- MATERIAL PROVIDED

○ ○ ○ ○ ○ ○ ○

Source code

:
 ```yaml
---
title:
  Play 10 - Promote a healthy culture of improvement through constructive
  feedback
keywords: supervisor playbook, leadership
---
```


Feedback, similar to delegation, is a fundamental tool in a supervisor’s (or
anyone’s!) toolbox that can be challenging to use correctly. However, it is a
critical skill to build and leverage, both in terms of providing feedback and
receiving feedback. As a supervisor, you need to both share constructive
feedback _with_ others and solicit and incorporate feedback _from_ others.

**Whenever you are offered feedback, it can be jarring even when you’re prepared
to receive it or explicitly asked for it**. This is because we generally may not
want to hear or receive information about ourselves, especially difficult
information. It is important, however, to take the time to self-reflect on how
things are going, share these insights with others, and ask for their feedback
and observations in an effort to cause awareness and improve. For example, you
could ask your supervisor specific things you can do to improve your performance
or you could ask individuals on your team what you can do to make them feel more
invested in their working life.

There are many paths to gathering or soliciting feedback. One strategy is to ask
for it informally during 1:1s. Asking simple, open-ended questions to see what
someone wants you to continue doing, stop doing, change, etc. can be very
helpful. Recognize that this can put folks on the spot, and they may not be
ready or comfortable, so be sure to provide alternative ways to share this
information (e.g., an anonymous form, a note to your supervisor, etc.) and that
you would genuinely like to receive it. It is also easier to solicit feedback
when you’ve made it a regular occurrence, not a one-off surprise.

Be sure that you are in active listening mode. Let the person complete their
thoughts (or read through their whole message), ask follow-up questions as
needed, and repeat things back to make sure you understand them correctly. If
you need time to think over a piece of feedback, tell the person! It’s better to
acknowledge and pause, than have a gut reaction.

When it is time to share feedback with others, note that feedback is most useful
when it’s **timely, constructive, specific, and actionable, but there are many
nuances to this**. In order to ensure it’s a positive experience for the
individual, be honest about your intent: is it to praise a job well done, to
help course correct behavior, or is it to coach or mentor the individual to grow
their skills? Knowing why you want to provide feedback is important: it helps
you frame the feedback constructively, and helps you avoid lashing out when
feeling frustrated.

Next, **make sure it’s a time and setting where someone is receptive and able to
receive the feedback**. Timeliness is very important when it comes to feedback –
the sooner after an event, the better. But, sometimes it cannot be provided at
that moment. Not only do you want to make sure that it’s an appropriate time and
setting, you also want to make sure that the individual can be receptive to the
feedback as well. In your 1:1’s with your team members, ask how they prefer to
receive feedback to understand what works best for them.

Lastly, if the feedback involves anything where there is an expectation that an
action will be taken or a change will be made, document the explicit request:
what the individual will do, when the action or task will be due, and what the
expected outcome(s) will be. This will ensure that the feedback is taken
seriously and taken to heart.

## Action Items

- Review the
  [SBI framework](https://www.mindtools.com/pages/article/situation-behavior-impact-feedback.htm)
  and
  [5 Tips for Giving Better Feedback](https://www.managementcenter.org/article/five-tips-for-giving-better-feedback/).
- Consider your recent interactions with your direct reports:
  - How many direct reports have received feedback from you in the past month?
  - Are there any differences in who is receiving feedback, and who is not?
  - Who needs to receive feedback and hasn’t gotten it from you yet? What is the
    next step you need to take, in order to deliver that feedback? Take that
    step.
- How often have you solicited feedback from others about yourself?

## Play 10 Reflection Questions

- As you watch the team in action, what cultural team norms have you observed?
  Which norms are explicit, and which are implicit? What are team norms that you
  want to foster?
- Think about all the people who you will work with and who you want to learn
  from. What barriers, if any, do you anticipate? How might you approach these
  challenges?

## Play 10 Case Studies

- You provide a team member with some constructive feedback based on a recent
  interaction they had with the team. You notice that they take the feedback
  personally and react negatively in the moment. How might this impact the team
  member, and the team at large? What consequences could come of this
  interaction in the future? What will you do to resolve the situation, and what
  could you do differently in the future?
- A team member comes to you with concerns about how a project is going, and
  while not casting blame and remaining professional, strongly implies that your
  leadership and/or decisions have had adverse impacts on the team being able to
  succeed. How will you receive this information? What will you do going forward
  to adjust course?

○ ○ ○ ○ ○ ○ ○

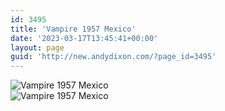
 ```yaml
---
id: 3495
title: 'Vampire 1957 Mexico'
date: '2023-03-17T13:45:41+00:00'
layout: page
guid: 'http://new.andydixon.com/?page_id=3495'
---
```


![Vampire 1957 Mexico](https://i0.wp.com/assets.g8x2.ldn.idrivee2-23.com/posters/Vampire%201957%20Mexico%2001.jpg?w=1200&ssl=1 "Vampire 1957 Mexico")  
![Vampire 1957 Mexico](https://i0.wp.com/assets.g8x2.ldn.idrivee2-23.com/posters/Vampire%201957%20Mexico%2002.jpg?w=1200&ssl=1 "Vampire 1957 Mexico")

○ ○ ○ ○ ○ ○ ○

- WORK TO COMPLETE
Within the data above, the span starting at the line containing "you frame the" and ending at the line containing "member, and the" is to be retyped exactly, with no other lines.

- OUTPUT FOR THIS TASK
you frame the feedback constructively, and helps you avoid lashing out when
feeling frustrated.

Next, **make sure it’s a time and setting where someone is receptive and able to
receive the feedback**. Timeliness is very important when it comes to feedback –
the sooner after an event, the better. But, sometimes it cannot be provided at
that moment. Not only do you want to make sure that it’s an appropriate time and
setting, you also want to make sure that the individual can be receptive to the
feedback as well. In your 1:1’s with your team members, ask how they prefer to
receive feedback to understand what works best for them.

Lastly, if the feedback involves anything where there is an expectation that an
action will be taken or a change will be made, document the explicit request:
what the individual will do, when the action or task will be due, and what the
expected outcome(s) will be. This will ensure that the feedback is taken
seriously and taken to heart.

## Action Items

- Review the
  [SBI framework](https://www.mindtools.com/pages/article/situation-behavior-impact-feedback.htm)
  and
  [5 Tips for Giving Better Feedback](https://www.managementcenter.org/article/five-tips-for-giving-better-feedback/).
- Consider your recent interactions with your direct reports:
  - How many direct reports have received feedback from you in the past month?
  - Are there any differences in who is receiving feedback, and who is not?
  - Who needs to receive feedback and hasn’t gotten it from you yet? What is the
    next step you need to take, in order to deliver that feedback? Take that
    step.
- How often have you solicited feedback from others about yourself?

## Play 10 Reflection Questions

- As you watch the team in action, what cultural team norms have you observed?
  Which norms are explicit, and which are implicit? What are team norms that you
  want to foster?
- Think about all the people who you will work with and who you want to learn
  from. What barriers, if any, do you anticipate? How might you approach these
  challenges?

## Play 10 Case Studies

- You provide a team member with some constructive feedback based on a recent
  interaction they had with the team. You notice that they take the feedback
  personally and react negatively in the moment. How might this impact the team
  member, and the team at large? What consequences could come of this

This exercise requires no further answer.